The End of Globalization and India’s Precarious Path in a New Mercantilist World
Introduction
The tectonic plates of the global order are shifting. The era of hyper-globalization—characterized by relatively open borders for goods, capital, and ideas, underpinned by a network of multilateral institutions and a normative commitment to liberal cooperation—is declared over. In its place, a new, more volatile system is emerging: a return to mercantilism, where trade is wielded not as a mutual engine of growth but as an instrument of national power, where surpluses are lauded as strength and deficits viewed as dangerous vulnerability. This profound transition, moving from a rules-based, interconnected system to one defined by raw sovereignty and strategic competition, poses an existential question for the world’s largest democracy: Is India prepared for the end of globalization?
This is not merely an economic query but a multifaceted challenge encompassing geopolitics, domestic political economy, state capacity, and social contract. The analysis drawn from the provided text reveals a stark landscape: a world where the political system governing global trade is broken, where the rise of China has shattered old assumptions, and where populist inward turns in the West have dismantled the crutch of cooperative frameworks. For India, a nation that both benefited and chafed under the old order, this moment is one of acute peril and latent possibility. Navigating it successfully will require a clear-eyed assessment of past failures, a ruthless focus on building genuine capability, and a strategic realism that replaces grandiose rhetoric with actionable foundation-laying.
Deconstructing the Death of the Old Order
Globalization was never just an economic phenomenon; it was a political system. It defined how governments managed markets, engaged with one another, and participated in institutions like the WTO, IMF, and World Bank. Its ideological veneer was liberalism, democracy, and global cooperation. However, this system rested on fragile political assumptions: the primacy of open markets, the free movement of capital (but not labor), the cross-border enforcement of contracts, and a commitment to negotiating shared resources. For decades, these held, driving growth and poverty reduction from Asia to parts of Latin America.
The unraveling began with two colossal, unintended consequences. First, the internal fracture within nations: the returns to capital dramatically outstripped wage growth. As supply chains globalized, manufacturing hollowed out in the industrialized West, concentrating wealth and creating deep-seated economic anxiety. This dislocation fueled a populist, nativist backlash that turned societies inward, recasting global cooperation as a costly distraction or a direct threat to national prosperity. The political manifestation of this was the abandonment of the old system’s restrained use of power. Now, actions once justified under a broader normative framework—like the pursuit of democracy or stability—are dropped. The threat to impose tariffs on a country for simply “displeasing” a leader, as hinted in the text, exemplifies this new raw, transactional, and punitive approach to bilateral relations.

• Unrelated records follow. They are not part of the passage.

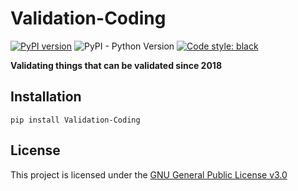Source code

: # Validation-Coding
[![PyPI version](https://badge.fury.io/py/Validation-Coding.svg)](https://badge.fury.io/py/Validation-Coding) ![PyPI - Python Version](https://img.shields.io/pypi/pyversions/Validation-Coding.svg) [![Code style: black](https://img.shields.io/badge/code%20style-black-000000.svg)](https://github.com/ambv/black)

__Validating things that can be validated since 2018__

## Installation
```shell
pip install Validation-Coding
```

## License
This project is licensed under the [GNU General Public License v3.0](https://github.com/harens/Validation-Coding/blob/master/LICENSE)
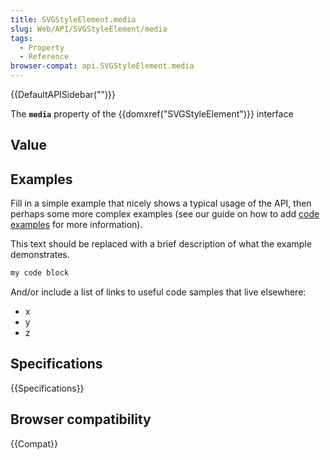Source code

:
 ```yaml
---
title: SVGStyleElement.media
slug: Web/API/SVGStyleElement/media
tags:
  - Property
  - Reference
browser-compat: api.SVGStyleElement.media
---
```

{{DefaultAPISidebar("")}}

The **`media`** property of the {{domxref("SVGStyleElement")}} interface 

## Value



## Examples

Fill in a simple example that nicely shows a typical usage of the API, then perhaps some more complex examples (see our guide on how to add [code examples](/en-US/docs/MDN/Contribute/Structures/Code_examples) for more information).

This text should be replaced with a brief description of what the example demonstrates.

```js
my code block
```

And/or include a list of links to useful code samples that live elsewhere:

*   x
*   y
*   z

## Specifications

{{Specifications}}

## Browser compatibility

{{Compat}}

Second, the external geopolitical shock of China’s rise. China is the paradox that broke the system. It integrated into the global economy, absorbing its technology, capital, and markets, while resolutely rejecting its political and normative core. The Chinese model maintained rigid state control over capital, labor, and information, proving that immense wealth and power could be accumulated without liberalizing politically. Furthermore, China’s mercantilist strategy—pursuing massive trade surplies through a model of excess capacity and external demand—has actively stunted the industrial aspirations of other developing nations, including India. China didn’t just become a major player; it became an alternative model, challenging the very idea that economic success required political liberalization.
Together, these forces have killed the old globalization. What is taking its place is a “return to mercantilism.” This neo-mercantilism is not the colonial resource extraction of the 18th century but a sophisticated, 21st-century version where states use all tools—tariffs, subsidies (disguised as industrial policy), technology sanctions, and friend-shoring—to build national self-sufficiency and strategic advantage. Cooperation is strictly transactional and zero-sum. The multilateral institutions stand enfeebled, their legitimacy drained.
The Crutch is Gone: Implications for the Developing World
For developing countries like India, the collapse of the liberal order is particularly treacherous. The post-colonial global system, for all its flaws and power imbalances, offered certain crutches. Normative frameworks, however imperfect, provided a language and platform for collective negotiation. The text poignantly notes that “the crutch of global cooperation has already been taken away.” International aid is now explicitly tied to the national interests of donors, not to developmental need or shared global goals. On critical transnational challenges—climate change, tax evasion, illicit financial flows—the weakening of multilateral forums severely hampers the ability of smaller, poorer nations to bargain collectively. They are left to fend for themselves in a jungle of great power politics.
Domestically, the social contract is under immense strain. The “restless youth” in countries like India, more connected and aware than any previous generation, have rising aspirations. They demand quality jobs, functional public services, and a fair share of prosperity. The old model promised that integration into the global economy would eventually deliver this. With that model dead, and the new one offering protectionism and rivalry, political elites face a boiling pot of expectations with fewer external tools to address them. The imperative, as the text states, is for these elites to “recognise this moment and act decisively,” even if initially motivated by self-preservation.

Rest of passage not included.